Segment Start: The data

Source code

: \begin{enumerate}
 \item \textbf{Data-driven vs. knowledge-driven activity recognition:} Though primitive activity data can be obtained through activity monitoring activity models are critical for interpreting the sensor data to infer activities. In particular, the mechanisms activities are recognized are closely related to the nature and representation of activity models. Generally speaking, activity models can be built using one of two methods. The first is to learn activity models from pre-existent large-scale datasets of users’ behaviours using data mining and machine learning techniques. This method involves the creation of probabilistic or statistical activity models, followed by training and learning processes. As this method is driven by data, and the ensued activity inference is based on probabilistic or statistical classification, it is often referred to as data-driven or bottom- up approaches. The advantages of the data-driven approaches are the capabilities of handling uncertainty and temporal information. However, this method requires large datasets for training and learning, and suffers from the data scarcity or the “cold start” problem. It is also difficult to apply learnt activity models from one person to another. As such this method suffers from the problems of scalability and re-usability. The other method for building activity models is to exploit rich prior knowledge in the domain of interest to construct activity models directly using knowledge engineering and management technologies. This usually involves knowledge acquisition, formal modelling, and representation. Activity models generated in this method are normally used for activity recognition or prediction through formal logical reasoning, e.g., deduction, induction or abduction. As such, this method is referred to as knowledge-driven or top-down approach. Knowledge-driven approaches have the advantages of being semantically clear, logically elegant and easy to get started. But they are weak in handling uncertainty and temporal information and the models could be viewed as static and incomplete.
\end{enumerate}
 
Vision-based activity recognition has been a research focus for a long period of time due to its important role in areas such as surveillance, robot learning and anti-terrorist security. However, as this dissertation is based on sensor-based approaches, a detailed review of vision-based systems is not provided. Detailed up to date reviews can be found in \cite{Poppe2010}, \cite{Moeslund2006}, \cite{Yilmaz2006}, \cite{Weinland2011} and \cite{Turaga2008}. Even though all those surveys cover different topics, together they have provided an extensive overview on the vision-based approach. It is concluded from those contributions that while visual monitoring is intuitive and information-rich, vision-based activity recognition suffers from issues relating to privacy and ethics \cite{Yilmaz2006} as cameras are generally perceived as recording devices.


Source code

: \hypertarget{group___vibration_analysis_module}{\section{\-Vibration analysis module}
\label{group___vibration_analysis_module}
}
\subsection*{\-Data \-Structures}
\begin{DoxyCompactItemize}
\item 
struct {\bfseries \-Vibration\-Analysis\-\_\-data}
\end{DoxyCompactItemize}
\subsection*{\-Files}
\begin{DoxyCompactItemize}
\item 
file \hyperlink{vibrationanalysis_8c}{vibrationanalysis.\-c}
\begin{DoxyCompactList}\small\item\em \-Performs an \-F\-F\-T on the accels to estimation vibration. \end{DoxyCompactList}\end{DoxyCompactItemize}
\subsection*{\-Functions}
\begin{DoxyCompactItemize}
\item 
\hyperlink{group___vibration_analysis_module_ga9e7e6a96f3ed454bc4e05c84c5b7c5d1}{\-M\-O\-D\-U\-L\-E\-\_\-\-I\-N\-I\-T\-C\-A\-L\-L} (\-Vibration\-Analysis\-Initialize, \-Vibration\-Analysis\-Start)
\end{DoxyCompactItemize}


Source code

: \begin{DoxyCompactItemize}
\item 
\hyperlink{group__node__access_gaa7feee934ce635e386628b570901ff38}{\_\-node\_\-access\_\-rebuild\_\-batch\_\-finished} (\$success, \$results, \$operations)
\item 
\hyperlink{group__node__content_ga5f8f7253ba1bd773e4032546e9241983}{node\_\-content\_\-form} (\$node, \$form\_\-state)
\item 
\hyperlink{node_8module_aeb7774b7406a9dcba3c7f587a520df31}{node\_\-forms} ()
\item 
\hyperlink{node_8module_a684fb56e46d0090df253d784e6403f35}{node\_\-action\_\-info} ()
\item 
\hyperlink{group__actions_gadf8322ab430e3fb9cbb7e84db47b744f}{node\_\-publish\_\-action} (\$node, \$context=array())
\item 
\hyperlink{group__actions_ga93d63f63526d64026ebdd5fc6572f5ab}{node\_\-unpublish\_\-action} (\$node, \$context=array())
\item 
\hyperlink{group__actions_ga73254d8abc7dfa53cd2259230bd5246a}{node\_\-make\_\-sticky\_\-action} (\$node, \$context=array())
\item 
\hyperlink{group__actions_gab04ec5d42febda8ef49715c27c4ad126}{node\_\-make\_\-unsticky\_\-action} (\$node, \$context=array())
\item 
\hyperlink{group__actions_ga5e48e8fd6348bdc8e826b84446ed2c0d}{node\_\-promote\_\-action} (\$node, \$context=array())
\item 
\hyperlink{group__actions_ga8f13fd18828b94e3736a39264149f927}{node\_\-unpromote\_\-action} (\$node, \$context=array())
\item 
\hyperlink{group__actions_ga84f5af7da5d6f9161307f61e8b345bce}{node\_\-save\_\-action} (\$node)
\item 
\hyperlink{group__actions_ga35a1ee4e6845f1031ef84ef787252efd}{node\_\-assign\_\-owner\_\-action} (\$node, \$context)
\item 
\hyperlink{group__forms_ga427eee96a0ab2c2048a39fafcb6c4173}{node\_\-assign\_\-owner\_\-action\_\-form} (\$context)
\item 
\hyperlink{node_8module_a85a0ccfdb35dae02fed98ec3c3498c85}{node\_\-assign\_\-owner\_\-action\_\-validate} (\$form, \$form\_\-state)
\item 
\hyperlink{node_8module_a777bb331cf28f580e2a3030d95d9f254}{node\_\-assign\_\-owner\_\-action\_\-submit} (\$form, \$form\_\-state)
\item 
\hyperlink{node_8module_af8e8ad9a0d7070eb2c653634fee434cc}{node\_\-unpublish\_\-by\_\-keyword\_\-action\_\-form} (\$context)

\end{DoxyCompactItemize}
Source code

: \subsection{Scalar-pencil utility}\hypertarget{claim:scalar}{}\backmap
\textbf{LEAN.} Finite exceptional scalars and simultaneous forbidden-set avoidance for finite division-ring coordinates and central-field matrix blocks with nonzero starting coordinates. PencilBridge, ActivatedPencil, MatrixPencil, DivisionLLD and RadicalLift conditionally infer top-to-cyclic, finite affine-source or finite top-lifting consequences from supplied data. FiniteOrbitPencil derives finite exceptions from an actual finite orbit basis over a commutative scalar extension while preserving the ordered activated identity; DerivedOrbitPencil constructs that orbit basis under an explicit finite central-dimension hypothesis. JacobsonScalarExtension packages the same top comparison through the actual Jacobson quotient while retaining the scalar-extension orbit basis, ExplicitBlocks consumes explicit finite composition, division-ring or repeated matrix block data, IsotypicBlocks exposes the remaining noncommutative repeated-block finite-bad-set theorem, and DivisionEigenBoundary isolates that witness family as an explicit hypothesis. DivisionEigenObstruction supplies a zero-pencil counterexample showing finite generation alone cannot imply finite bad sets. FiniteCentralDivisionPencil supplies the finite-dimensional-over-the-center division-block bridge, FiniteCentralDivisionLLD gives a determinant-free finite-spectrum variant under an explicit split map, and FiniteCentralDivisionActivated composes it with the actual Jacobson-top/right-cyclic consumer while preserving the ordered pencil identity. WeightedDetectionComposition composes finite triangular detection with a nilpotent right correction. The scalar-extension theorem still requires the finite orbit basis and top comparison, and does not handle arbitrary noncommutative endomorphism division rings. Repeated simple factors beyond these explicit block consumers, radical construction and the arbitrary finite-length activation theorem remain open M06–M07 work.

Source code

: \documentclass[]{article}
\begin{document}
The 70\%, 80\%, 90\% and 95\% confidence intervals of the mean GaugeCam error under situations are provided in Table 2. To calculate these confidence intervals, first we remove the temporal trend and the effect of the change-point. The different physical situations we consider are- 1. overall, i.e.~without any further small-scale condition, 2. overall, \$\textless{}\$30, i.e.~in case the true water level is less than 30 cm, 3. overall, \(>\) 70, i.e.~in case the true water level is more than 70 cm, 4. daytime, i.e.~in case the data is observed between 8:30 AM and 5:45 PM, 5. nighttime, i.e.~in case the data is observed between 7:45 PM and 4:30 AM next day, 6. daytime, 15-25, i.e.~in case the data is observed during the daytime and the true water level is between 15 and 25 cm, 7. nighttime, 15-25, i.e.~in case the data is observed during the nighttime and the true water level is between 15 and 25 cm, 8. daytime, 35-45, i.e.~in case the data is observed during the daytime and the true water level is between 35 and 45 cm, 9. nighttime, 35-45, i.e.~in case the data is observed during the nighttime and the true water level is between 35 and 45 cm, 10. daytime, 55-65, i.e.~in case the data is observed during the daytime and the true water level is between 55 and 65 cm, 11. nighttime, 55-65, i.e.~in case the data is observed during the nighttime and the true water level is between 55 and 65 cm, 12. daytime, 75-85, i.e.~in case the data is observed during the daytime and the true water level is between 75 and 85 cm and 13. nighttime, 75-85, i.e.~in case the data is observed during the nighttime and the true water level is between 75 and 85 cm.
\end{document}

Segment End: The data

Required action: Look over the data above and show each line that contains "unpublish".

Result:
\hyperlink{group__actions_ga93d63f63526d64026ebdd5fc6572f5ab}{node\_\-unpublish\_\-action} (\$node, \$context=array())
\hyperlink{node_8module_af8e8ad9a0d7070eb2c653634fee434cc}{node\_\-unpublish\_\-by\_\-keyword\_\-action\_\-form} (\$context)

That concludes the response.